One Reference Is Not Enough: Diverse Distillation with Reference Selection for Non-Autoregressive Translation
This repository contains the source code for our NAACL 2022 main conference paper One Reference Is Not Enough: Diverse Distillation with Reference Selection for Non-Autoregressive Translation pdf. This code is implemented based on the open-source toolkit fairseq-0.10.2.
This system has been tested in the following environment.
- Python version = 3.8
- Pytorch version = 1.7
Perform diverse distillation to obtain a dataset containing multiple references. You can follow the instructions below to prepare the diverse distillation dataset for WMT14 En-De. Or you can directly download our diverse distillation dataset and jump to step 4.
Step 1: Follow instruction from Fairseq to prepare and preprocess the WMT14 En-De dataset, or download the preprocessed dataset here. Save the raw data to data/wmt_ende
(train.en-de.{en,de}, valid.en-de.{en,de}, test.en-de.{en,de}). Save the processed data to data-bin/wmt14_ende_raw
.
Step 2: Train 3 different autoregressive models by using 3 different seeds.
data_dir=data-bin/wmt14_ende_raw
save_dir=output/wmt14_ende_at
for seed in {1..3}
do
CUDA_VISIBLE_DEVICES=0,1,2,3,4,5,6,7 python train.py $data_dir \
--dropout 0.1 --fp16 --seed $seed --save-dir $save_dir$seed \
--arch transformer_wmt_en_de --share-all-embeddings \
--optimizer adam --adam-betas '(0.9, 0.98)' --clip-norm 0.0 \
--lr-scheduler inverse_sqrt --warmup-init-lr 1e-07 --warmup-updates 4000 \
--lr 0.0007 --min-lr 1e-09 \
--weight-decay 0.0 --criterion label_smoothed_cross_entropy --label-smoothing 0.1 --max-tokens 4096 --update-freq 1\
--no-progress-bar --log-format json --log-interval 1000 --save-interval-updates 5000 \
--max-update 150000 --keep-interval-updates 5 --keep-last-epochs 5
sh tools/average.sh $save_dir$seed
done
Step 3: Use each model to decode the training set, obtain three decoding results pred.1, pred.2, pred.3.
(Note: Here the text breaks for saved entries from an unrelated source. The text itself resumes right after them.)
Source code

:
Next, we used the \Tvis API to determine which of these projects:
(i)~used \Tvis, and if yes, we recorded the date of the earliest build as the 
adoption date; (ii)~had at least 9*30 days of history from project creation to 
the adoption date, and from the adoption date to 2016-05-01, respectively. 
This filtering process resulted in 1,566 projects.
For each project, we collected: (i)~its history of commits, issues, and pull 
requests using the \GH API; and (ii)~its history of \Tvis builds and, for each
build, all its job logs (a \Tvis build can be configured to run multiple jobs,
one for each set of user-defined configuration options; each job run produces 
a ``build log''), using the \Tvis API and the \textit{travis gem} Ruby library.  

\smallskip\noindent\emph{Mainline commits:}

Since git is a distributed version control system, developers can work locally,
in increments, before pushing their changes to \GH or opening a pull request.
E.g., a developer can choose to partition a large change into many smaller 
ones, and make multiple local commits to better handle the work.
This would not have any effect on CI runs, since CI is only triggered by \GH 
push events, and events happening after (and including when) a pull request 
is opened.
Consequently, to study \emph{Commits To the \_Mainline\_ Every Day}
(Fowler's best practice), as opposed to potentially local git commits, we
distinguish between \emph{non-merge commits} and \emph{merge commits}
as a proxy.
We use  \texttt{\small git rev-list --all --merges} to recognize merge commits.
data_dir=data-bin/wmt14_ende_raw
save_dir=output/wmt14_ende_at
for seed in {1..3}
do
CUDA_VISIBLE_DEVICES=0 python generate.py $data_dir --path $save_dir$seed/average-model.pt --gen-subset train --beam 5 --batch-size 100 --lenpen 0.6 > out.$seed
grep ^H out.$seed | cut -f1,3- | cut -c3- | sort -k1n | cut -f2- > pred.$seed
done
Step 4: Concat the three decoding results with a special token <divide>, and then preprocess the diverse distillation dataset.
data_dir=data/wmt14_ende
dest_dir=data-bin/wmt14_ende_divdis
python tools/concat.py
mv train.divdis.de $data_dir/
cp $data_dir/train.en-de.en $data_dir/train.divdis.en
python preprocess.py --source-lang en --target-lang de \
--trainpref $data_dir/train.divdis \
--validpref $data_dir/valid.en-de \
--testpref $data_dir/test.en-de \
--destdir $dest_dir \
--joined-dictionary --workers 32\
Train a CTC model on the diverse distillation dataset with reference selection. We implement the loss functions in nat_loss.py.
Step 1: Apply reference selection to train the CTC model. Adjust --updata-freq if the number of GPU devices is not 8.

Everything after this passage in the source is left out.